Noticing the rather poor performance of our students at high school level in our schools in the North East in general but Nagaland in particular, we, the Jesuits, in the late 70s, came to the following conclusion. It was that unless a strong foundation is laid at the primary school level we cannot expect miracles to happen at higher class levels. This was the reason why in 1977 we began an Institute of Education, first at Jakhama for a year and at Viswema in the second year before moving to the present place at Phesama village where it was meant to be. Those years there were only two such institutes in Nagaland to train primary school teachers – one a government institute at Chiechama/Kohima and ours a private totally residential one. Since education in Nagaland is imparted in English but many of our teacher trainees were quite weak in English, a considerable amount of time was given to teach them correct English. This style went on for quite some time till training became a two year course with a completely new kind of syllabus.
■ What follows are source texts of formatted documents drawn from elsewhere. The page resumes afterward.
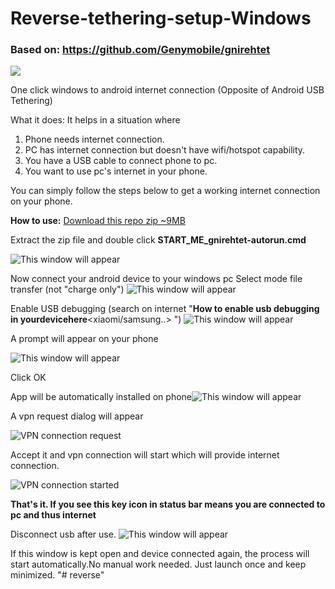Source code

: 
# Reverse-tethering-setup-Windows
### Based on: https://github.com/Genymobile/gnirehtet
[<img src="https://github.com/omkar-tenkale/Reverse-tethering-setup-Windows/blob/master/download_btn.png">](https://github.com/omkar-tenkale/Reverse-tethering-setup-Windows/archive/master.zip)


One click windows to android internet connection (Opposite of Android USB Tethering)

What it does:
It helps in a situation where 
1. Phone needs internet connection.
2. PC has internet connection but doesn't have wifi/hotspot capability.
3. You have a USB cable to connect phone to pc.
4. You want to use pc's internet in your phone.

You can simply follow the steps below to get a working internet connection on your phone. 

**How to use:**
[Download this repo zip ~9MB](https://github.com/omkar-tenkale/Reverse-tethering-setup-Windows/archive/master.zip)

Extract the zip file and double click 
**START_ME_gnirehtet-autorun.cmd**

![This window will appear](help/onstart.png)

Now connect your android device to your windows pc
Select mode file transfer (not "charge only")
![This window will appear](help/charge_only_to_transfer_files.jpg)

Enable USB debugging
 (search on internet "**How to enable usb debugging in yourdevicehere**<xiaomi/samsung..>  ")
 ![This window will appear](help/enable_usb_debugging_developer_options.png)

 A prompt will appear on your phone
 
![This window will appear](help/usb_debugging_prompt.png)
 
Click OK


 App will be automatically installed on phone![This window will appear](help/client_app_install_and_start_app_with_broadcast.png
)

A vpn request dialog will appear

 ![VPN connection request](help/vpn_request.jpg)

Accept it and vpn connection will start which will provide internet connection.

 ![VPN connection started](help/vpn_started_internet_connected_indication.png)
 
 **That's it. If you see this key icon in status bar means you are connected to pc and thus internet** 



Disconnect usb after use.
![This window will appear](help/connection_starts_successfully_and_device_disconnect_after_use.png)

If this window is kept open and device connected again, the process will start automatically.No manual work needed.
Just launch once and keep minimized.
"# reverse" 
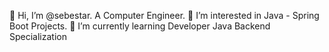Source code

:👋 Hi, I’m @sebestar. A Computer Engineer.
👀 I’m interested in Java - Spring Boot Projects.
🌱 I’m currently learning Developer Java Backend Specialization

<!---
sebestar/sebestar is a ✨ special ✨ repository because its `README.md` (this file) appears on your GitHub profile.
You can click the Preview link to take a look at your changes.
--->
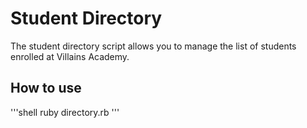 # Student Directory #

The student directory script allows you to manage the list of students enrolled
at Villains Academy.

## How to use ##
'''shell
ruby directory.rb
'''
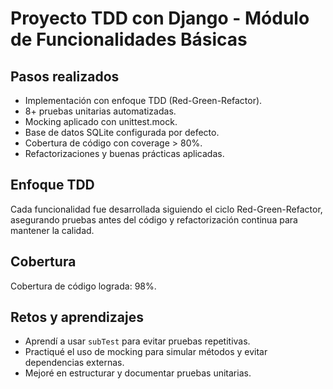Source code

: # Proyecto TDD con Django - Módulo de Funcionalidades Básicas

## Pasos realizados
- Implementación con enfoque TDD (Red-Green-Refactor).
- 8+ pruebas unitarias automatizadas.
- Mocking aplicado con unittest.mock.
- Base de datos SQLite configurada por defecto.
- Cobertura de código con coverage > 80%.
- Refactorizaciones y buenas prácticas aplicadas.

## Enfoque TDD
Cada funcionalidad fue desarrollada siguiendo el ciclo Red-Green-Refactor, asegurando pruebas antes del código y refactorización continua para mantener la calidad.

## Cobertura
Cobertura de código lograda: 98%.

## Retos y aprendizajes
- Aprendí a usar `subTest` para evitar pruebas repetitivas.
- Practiqué el uso de mocking para simular métodos y evitar dependencias externas.
- Mejoré en estructurar y documentar pruebas unitarias.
Now with a new style of syllabus, constantly changing and being modified, we still keep to our original aims of preparing teachers who are men and women for others with a consciousness of being agents of change among people who desperately look for someone who can bring transformation in society which has become aimless, selfish and running after self-destructive values. Being a completely residential institute, the teacher trainees here, coming from various tribes, learn to live in harmony and cooperation, respecting all cultures and learning good elements from other cultures, using the varieties of experiences they are given here. By the time they finish their two year course they are trained not only academically but come out well formed and confident young men and women ready to face the world.
I wish this St Paul Institute of Education all the best in the coming years, for the greater glory of God and the service of human beings living on this fragile planet.